TASTING TABLE SF
Enjoy this story from our archive, originally sent to TT members on 8/24/2010.
Power Play
Meet big flavors head-on with brawny wines
Bigger is indeed better--sometimes.
As restaurants in the Bay Area continue to embrace bolder flavors, a new way of thinking about wine has emerged.
Instead of pouring excessively oaked red wines from the New World, local restaurants have turned to bottles from Greece, Croatia, Austria and Portugal. The powerful red wines of those countries have a long tradition of balanced winemaking that complements intense preparations.

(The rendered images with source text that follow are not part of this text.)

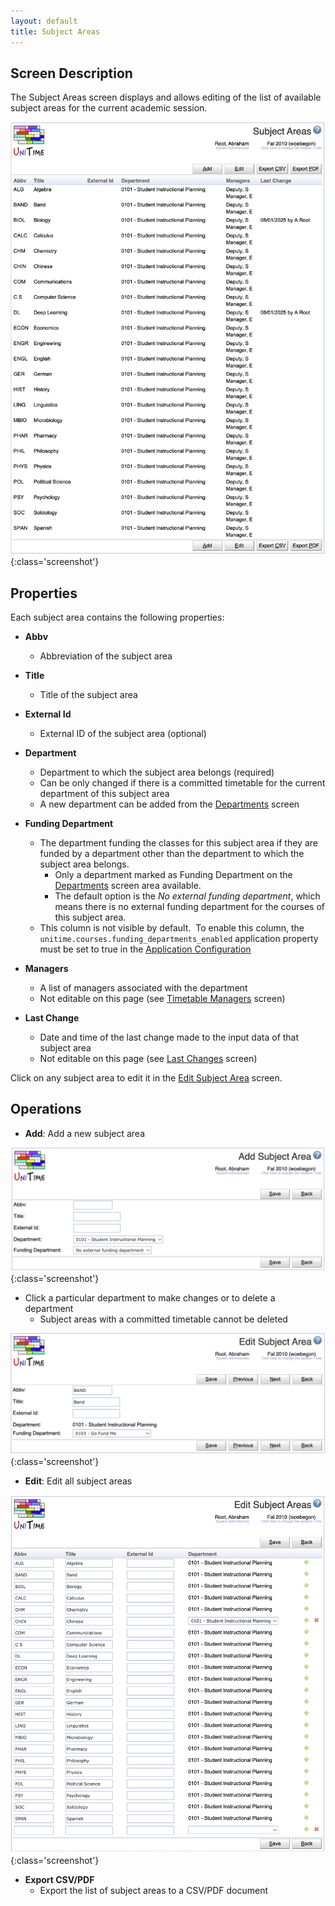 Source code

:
 ```yaml
---
layout: default
title: Subject Areas
---
```



## Screen Description

The Subject Areas screen displays and allows editing of the list of available subject areas for the current academic session.

![Subject Areas](images/subject-areas-1.png){:class='screenshot'}

## Properties

Each subject area contains the following properties:

* **Abbv**
	* Abbreviation of the subject area

* **Title**
	* Title of the subject area

* **External Id**
	* External ID of the subject area (optional)

* **Department**
	* Department to which the subject area belongs (required)
	* Can be only changed if there is a committed timetable for the current department of this subject area
	* A new department can be added from the [Departments](departments) screen

* **Funding Department**
	* The department funding the classes for this subject area if they are funded by a department other than the department to which the subject area belongs.
		* Only a department marked as Funding Department on the [Departments](deparments) screen area available.
		* The default option is the *No external funding department*, which means there is no external funding department for the courses of this subject area.
	* This column is not visible by default.  To enable this column, the `unitime.courses.funding_departments_enabled` application property must be set to true in the [Application Configuration](application-configuration)

* **Managers**
	* A list of managers associated with the department
	* Not editable on this page (see [Timetable Managers](timetable-managers) screen)

* **Last Change**
	* Date and time of the last change made to the input data of that subject area
	* Not editable on this page (see [Last Changes](last-changes) screen)

Click on any subject area to edit it in the [Edit Subject Area](edit-subject-area) screen.

## Operations

* **Add**: Add a new subject area

![Subject Areas](images/subject-areas-2.png){:class='screenshot'}

* Click a particular department to make changes or to delete a department
	* Subject areas with a committed timetable cannot be deleted

![Subject Areas](images/subject-areas-3.png){:class='screenshot'}

* **Edit**: Edit all subject areas

![Subject Areas](images/subject-areas-4.png){:class='screenshot'}

* **Export CSV/PDF**
	* Export the list of subject areas to a CSV/PDF document
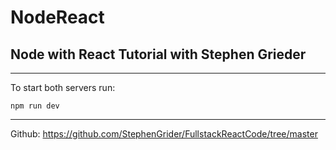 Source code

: # NodeReact

## Node with React Tutorial with Stephen Grieder

---

To start both servers run:

```
npm run dev
```

---

Github: https://github.com/StephenGrider/FullstackReactCode/tree/master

Here, four restaurants that offer a new way of navigating a wine list:
Kokkari Greek food is rarely subtle, even at this California-influenced fixture downtown. Try the 2003 Tsantalis Metoxi ($72), an herbaceous match for thyme-flavored dishes.
Aziza Earthy Moroccan flavors and creative cooking are perfect with the 2007 Nigl Zweigelt ($53) from Austria, which combines ripe fruit with high acidity. (Experts often mistake it for white wine in blind tastings.)
Limón The mostly Peruvian menu calls for fruit-forward wines with undertones of dark chocolate and blackberry. The Portuguese 2006 Singularis Aragones/Trincadeira ($36) fills the bill.